==== AVAILABLE DATA

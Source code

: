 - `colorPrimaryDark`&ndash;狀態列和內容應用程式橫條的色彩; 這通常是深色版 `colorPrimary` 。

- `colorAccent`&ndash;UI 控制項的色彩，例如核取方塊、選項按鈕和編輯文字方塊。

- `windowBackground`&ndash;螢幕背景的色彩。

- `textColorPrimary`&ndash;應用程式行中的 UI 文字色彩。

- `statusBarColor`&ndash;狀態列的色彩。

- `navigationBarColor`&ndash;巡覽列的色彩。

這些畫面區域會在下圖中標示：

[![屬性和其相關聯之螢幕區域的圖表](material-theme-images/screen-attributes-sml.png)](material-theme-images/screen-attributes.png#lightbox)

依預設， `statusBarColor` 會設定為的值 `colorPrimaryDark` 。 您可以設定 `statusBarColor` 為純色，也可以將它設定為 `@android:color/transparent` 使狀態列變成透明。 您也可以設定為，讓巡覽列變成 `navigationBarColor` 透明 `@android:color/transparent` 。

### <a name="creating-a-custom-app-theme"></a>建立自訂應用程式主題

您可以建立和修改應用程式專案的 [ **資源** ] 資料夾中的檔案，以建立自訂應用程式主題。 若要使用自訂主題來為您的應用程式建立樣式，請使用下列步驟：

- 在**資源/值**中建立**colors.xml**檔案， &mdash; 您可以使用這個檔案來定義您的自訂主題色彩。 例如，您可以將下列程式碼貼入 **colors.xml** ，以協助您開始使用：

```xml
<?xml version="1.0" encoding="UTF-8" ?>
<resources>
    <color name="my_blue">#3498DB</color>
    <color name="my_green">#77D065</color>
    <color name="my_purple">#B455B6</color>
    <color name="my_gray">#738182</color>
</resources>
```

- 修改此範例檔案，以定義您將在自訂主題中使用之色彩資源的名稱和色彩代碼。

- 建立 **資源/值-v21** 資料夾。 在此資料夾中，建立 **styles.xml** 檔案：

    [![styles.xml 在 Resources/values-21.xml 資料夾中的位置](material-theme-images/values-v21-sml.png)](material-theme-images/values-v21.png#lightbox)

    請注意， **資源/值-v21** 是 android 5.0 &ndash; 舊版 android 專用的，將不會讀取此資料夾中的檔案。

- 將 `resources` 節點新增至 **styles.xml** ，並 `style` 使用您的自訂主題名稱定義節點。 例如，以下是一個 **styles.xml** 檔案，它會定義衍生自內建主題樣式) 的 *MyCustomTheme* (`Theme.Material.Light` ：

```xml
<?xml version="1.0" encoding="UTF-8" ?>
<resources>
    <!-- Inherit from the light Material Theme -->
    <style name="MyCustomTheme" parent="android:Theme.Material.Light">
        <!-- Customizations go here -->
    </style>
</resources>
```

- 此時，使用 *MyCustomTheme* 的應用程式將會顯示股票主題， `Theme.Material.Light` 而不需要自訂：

========
==== AVAILABLE DATA

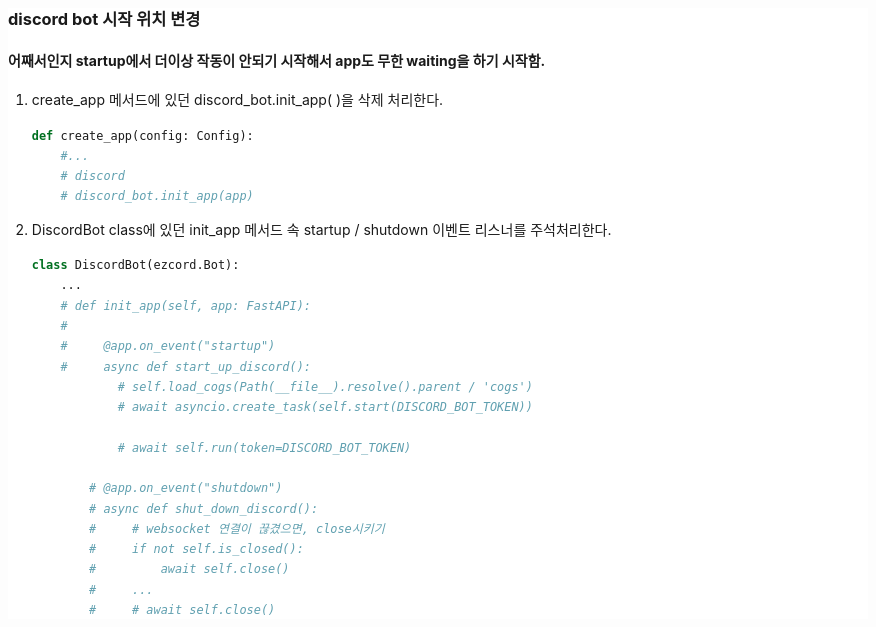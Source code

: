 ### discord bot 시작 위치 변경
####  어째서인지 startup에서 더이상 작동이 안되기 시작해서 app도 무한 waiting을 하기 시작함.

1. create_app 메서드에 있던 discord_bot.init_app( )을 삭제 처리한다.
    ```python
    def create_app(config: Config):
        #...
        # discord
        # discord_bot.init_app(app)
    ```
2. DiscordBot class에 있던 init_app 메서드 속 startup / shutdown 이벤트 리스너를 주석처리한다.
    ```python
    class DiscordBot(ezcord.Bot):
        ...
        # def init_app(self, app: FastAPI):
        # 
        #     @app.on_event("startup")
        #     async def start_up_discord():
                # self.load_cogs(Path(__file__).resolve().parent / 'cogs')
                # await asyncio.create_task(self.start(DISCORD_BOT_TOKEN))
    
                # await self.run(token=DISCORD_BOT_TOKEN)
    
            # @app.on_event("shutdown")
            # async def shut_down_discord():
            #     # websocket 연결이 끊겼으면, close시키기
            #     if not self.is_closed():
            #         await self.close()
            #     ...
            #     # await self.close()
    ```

========
==== AVAILABLE DATA

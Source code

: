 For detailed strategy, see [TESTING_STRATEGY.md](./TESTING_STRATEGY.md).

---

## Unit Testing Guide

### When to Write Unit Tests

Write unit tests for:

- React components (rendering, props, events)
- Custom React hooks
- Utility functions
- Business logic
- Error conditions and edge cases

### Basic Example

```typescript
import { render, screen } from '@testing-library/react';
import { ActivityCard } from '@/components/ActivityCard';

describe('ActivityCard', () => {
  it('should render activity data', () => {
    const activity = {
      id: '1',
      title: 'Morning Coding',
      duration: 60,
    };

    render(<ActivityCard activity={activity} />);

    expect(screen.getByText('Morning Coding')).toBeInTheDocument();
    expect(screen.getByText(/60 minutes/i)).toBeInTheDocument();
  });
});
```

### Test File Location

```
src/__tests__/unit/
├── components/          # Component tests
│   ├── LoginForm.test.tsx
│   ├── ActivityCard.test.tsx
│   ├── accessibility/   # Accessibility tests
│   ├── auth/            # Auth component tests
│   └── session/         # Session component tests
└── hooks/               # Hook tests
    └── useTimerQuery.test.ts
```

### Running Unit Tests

========

▶ [EXERCISE DIRECTIONS] Compute how many lines of the records above hold the string "statusBarColor". Give the number with no other output.

▶ [EXERCISE RESULT] 2